Yes, without even thinking about it… “The Orchid Bracelet” and for a couple of reasons. I was writing this book in 2004-2005 at a time when human trafficking was being brushed under the carpet. After witnessing some disturbing things in Vietnam and Cambodia, I knew it had to be the subject of my next book. It wasn’t easy writing about this subject. How can I make this disturbing material real without sugar-coating it, and do it in a way that would not sacrifice my own values? I think I accomplished this because after having reviewed the book, several church groups had asked me to speak to their parishioners on human trafficking. Plus the book was approved by the 2005 Washington State co-director of the ‘Not for Sale’ program. A third reason it’s so special to me—it was a Finalist of two respected book awards. Being self-published, this was very important because it validated my writing.

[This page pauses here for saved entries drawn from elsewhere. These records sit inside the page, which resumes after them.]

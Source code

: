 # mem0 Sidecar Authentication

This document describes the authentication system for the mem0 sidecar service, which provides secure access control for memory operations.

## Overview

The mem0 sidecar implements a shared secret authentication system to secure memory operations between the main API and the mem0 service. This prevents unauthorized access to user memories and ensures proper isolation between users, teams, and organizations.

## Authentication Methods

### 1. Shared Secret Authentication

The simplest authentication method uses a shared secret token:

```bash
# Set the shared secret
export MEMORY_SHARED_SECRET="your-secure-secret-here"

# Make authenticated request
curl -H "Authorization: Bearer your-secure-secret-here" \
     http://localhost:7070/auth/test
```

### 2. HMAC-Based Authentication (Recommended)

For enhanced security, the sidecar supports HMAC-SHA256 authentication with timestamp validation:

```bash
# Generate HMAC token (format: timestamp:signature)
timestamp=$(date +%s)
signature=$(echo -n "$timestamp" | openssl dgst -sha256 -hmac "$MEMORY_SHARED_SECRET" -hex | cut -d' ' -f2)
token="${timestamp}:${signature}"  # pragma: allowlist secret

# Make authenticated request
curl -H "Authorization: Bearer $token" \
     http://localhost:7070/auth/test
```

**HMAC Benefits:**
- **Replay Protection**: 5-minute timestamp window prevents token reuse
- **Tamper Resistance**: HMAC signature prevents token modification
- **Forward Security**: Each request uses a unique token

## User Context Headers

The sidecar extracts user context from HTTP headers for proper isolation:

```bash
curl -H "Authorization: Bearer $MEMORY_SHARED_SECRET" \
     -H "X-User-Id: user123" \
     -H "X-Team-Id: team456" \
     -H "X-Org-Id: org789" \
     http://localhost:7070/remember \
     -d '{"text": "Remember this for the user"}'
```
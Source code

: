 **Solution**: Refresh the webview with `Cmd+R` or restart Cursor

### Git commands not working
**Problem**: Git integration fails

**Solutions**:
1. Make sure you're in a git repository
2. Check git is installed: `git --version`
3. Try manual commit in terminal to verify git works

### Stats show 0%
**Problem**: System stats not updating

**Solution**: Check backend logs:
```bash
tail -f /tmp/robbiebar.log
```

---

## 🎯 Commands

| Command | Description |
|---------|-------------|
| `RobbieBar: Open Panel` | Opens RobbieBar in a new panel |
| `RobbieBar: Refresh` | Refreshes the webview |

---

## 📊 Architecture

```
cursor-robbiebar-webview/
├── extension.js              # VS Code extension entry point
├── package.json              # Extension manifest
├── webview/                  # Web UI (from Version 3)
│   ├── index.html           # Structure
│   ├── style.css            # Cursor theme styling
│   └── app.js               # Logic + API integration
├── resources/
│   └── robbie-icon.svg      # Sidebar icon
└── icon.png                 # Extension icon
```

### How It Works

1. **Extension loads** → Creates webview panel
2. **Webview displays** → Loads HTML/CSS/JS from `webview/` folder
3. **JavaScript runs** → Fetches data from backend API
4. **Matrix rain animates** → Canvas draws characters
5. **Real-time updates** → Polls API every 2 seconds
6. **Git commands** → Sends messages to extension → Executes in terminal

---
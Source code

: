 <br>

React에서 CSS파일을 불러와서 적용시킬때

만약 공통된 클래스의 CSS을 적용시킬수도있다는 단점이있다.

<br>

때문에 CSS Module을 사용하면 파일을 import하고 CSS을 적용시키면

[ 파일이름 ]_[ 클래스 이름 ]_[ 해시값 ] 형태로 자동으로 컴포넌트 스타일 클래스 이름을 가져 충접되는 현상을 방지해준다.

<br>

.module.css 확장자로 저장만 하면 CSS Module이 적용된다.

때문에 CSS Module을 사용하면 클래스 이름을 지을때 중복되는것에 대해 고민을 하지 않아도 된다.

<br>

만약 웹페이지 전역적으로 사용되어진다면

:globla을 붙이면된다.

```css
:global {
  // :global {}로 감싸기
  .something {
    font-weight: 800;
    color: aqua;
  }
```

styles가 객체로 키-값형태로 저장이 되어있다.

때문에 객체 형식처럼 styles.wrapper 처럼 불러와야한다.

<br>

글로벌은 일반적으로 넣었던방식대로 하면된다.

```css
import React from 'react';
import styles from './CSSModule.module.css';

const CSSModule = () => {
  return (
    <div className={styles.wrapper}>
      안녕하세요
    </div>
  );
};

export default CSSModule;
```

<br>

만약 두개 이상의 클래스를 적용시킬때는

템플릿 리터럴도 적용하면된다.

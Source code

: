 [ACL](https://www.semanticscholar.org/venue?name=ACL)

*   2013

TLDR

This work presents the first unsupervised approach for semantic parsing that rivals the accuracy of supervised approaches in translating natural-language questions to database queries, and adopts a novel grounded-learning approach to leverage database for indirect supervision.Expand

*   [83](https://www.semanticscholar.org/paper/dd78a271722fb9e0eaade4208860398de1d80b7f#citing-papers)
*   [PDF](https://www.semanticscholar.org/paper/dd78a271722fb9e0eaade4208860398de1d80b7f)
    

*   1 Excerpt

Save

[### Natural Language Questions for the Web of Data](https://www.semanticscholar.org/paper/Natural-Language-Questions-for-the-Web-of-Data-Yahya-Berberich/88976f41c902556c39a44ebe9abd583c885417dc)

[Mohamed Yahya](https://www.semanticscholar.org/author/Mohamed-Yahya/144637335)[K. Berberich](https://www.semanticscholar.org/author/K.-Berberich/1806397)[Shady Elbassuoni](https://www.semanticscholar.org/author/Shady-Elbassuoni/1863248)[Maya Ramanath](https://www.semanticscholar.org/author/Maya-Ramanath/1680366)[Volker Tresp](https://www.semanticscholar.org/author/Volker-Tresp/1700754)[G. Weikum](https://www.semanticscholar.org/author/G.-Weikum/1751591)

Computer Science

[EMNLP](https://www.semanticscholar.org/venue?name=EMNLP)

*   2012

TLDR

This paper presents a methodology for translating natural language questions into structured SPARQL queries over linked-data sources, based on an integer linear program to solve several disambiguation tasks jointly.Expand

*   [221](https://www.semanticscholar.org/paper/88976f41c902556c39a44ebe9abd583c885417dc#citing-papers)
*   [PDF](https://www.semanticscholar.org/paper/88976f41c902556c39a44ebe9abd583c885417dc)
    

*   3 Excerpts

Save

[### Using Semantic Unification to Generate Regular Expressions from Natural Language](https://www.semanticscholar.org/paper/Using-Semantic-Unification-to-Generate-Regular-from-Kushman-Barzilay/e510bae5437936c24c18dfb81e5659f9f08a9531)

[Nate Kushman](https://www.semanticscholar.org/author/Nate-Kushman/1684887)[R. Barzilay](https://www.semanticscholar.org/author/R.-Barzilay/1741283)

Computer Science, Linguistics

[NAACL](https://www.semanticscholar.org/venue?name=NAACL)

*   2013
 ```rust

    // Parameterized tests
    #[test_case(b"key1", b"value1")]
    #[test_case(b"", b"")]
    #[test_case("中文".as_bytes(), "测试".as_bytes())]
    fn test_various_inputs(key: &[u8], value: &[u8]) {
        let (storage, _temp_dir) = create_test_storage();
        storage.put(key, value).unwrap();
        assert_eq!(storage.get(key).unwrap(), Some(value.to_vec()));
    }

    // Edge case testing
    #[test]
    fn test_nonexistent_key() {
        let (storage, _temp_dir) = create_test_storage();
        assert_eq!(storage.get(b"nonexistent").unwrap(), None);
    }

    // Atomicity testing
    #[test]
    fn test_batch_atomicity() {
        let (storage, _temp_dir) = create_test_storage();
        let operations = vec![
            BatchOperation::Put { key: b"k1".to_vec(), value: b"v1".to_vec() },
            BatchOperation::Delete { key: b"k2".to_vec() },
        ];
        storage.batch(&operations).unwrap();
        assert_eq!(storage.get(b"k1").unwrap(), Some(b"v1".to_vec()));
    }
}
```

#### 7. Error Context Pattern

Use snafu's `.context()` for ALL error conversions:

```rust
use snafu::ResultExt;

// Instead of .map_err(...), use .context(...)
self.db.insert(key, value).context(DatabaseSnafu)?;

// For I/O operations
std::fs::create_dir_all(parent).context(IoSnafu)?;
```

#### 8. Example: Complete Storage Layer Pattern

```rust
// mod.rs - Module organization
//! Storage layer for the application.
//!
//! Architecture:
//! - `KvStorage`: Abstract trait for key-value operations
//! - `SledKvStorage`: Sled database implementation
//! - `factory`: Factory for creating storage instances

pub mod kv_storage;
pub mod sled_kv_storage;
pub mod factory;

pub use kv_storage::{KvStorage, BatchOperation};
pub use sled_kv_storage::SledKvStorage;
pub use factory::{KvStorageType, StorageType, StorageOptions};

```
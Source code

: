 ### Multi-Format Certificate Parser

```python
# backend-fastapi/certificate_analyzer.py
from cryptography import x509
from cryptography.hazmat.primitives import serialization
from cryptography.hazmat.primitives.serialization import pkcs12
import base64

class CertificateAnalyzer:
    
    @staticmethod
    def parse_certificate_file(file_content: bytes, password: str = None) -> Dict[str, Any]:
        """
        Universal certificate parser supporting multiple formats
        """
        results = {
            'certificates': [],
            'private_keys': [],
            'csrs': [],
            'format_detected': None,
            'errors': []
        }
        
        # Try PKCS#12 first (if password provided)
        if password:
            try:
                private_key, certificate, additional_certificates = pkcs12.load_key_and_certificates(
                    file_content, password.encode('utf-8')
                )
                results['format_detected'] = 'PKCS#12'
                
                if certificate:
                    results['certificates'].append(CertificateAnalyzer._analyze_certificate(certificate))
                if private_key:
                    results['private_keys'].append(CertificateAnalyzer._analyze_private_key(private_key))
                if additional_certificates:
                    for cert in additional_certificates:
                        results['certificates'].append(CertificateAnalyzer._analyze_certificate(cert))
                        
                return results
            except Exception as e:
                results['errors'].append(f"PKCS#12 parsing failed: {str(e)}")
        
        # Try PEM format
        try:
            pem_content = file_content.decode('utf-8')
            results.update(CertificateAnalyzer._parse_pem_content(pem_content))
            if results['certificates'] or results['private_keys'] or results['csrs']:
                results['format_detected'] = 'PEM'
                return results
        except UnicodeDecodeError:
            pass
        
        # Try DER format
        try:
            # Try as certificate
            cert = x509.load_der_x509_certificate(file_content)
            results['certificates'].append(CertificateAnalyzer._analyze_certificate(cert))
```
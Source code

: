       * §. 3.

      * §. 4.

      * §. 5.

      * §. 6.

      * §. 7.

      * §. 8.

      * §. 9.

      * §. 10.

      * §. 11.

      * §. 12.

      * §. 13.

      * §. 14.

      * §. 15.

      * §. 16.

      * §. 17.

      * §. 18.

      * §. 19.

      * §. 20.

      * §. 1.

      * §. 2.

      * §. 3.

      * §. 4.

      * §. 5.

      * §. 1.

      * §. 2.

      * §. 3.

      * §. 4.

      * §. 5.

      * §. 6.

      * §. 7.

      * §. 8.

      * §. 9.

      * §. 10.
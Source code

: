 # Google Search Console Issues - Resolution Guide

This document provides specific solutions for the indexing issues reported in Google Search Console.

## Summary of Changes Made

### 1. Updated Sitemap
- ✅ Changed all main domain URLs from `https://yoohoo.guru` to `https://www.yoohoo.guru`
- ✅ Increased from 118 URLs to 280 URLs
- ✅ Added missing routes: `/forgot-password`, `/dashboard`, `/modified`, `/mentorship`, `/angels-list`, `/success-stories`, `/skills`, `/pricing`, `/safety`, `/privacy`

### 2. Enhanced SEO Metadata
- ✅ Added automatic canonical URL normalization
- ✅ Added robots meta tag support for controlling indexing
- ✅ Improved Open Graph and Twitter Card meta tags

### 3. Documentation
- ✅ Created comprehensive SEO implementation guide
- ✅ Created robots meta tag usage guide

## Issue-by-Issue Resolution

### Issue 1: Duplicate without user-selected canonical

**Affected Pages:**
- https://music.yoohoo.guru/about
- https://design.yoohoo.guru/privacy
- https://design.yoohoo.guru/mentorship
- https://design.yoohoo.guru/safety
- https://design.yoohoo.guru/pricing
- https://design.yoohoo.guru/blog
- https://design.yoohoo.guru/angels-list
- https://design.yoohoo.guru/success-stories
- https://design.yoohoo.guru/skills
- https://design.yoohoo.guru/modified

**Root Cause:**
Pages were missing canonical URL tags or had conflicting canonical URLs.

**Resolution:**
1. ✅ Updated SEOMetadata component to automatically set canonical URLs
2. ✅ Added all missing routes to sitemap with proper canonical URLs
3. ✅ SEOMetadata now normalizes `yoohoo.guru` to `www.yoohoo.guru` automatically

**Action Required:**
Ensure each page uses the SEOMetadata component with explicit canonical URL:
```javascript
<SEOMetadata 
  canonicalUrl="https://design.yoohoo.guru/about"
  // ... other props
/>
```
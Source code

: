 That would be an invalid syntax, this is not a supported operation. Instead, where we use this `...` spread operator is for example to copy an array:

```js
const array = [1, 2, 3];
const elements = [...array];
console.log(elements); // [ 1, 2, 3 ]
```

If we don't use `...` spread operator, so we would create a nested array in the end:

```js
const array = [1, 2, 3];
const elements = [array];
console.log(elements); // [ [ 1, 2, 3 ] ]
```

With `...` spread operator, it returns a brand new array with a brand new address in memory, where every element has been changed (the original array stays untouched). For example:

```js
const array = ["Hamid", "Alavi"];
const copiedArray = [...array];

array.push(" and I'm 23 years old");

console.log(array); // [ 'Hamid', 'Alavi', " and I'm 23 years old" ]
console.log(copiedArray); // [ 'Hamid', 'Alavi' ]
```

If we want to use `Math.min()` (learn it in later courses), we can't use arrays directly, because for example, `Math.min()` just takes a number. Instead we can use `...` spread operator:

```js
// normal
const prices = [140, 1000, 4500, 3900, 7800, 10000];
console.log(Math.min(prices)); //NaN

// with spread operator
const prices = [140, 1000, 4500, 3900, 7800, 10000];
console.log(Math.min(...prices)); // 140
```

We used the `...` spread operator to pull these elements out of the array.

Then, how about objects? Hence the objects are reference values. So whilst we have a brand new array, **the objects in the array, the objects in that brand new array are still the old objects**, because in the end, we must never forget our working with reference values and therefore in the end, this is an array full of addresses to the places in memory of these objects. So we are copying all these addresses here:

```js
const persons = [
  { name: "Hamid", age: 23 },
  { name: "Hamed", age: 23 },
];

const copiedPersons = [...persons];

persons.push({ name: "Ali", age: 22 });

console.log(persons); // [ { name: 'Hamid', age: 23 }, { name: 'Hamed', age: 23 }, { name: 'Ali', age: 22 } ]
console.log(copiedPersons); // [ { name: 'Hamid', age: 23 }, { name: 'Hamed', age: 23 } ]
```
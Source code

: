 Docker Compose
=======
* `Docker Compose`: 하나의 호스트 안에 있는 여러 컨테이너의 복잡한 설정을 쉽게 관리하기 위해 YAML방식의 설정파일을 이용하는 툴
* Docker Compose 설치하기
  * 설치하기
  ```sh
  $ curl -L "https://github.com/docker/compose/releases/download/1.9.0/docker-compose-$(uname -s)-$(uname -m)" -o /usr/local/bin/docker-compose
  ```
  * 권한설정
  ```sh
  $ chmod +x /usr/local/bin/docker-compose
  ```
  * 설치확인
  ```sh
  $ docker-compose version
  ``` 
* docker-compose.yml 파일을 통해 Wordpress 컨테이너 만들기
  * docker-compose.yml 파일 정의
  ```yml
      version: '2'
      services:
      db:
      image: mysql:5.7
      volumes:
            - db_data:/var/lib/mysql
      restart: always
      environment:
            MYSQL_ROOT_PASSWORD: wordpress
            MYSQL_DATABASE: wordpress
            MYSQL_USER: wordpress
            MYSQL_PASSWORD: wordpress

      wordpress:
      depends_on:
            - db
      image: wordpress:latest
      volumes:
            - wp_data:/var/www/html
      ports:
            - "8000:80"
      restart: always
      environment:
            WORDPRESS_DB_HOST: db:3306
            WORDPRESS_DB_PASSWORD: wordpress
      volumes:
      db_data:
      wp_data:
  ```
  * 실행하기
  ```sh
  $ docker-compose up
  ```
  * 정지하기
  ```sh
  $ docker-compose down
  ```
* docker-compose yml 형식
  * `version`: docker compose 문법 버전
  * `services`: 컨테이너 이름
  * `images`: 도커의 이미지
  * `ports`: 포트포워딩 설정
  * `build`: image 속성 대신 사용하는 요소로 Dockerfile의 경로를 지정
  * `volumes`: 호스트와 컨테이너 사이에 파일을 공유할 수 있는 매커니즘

5. Who would you say is your favorite character(s) from your books, and why? What is it about this character that makes him/her tick?
I absolutely love the character, Babu, in “The Poison Ring”. He’s a minor character but his voice adds levity to the story. How to describe him? Imagine a Nepalese Barney Fife kind of guy. He can’t seem to do anything right. I actually giggled whenever I wrote him into the storyline. What fun!
6. Tell us about your latest project. What are you working on at the moment, and what can we expect from it?
Currently, I’m halfway through a rough draft that actually uses a few of the characters found in “The Orchid Bracelet,” although it has nothing to do with trafficking. I spent last March in Thailand researching and gathering all kinds of neat things to tuck here and there into the story. Can you imagine the wealth of material that country has given me? Whew!
7. Are you self-pubbed or traditionally published? What made you go for this model? What advice/tips can you share with writers working towards the same goal?
I am proud to say I dipped my toe into the self-pubbed pool before many other folks did. So much has changed since 2006 and I have to tell you that it feels great to finally be accepted into the writing community, no longer feeling like a second class citizen. There are so many talented authors who had been picked up by traditional publishers and are now realizing how wonderful it is to be in control of their own book. But (as with anything) there is a flipside. It’s very difficult getting the world to know your books exist which is why I truly appreciate opportunities like this one, Maggie.
It’s a great pleasure to host you in my blog. Thank you!
Thank you, Maggie.
Author Bio: Freddie Remza is a retired teacher with over 30 years of experience in the NYS education system. Geography has always been on top of her interest list and now she has the time to actually get out there and see for herself what the world is about. She’s been on every continent except Antarctica, and if it wasn’t for the Drake’s Passage it, too, would be on her list. Being able to blend travel with the making up of stories has been a real joy.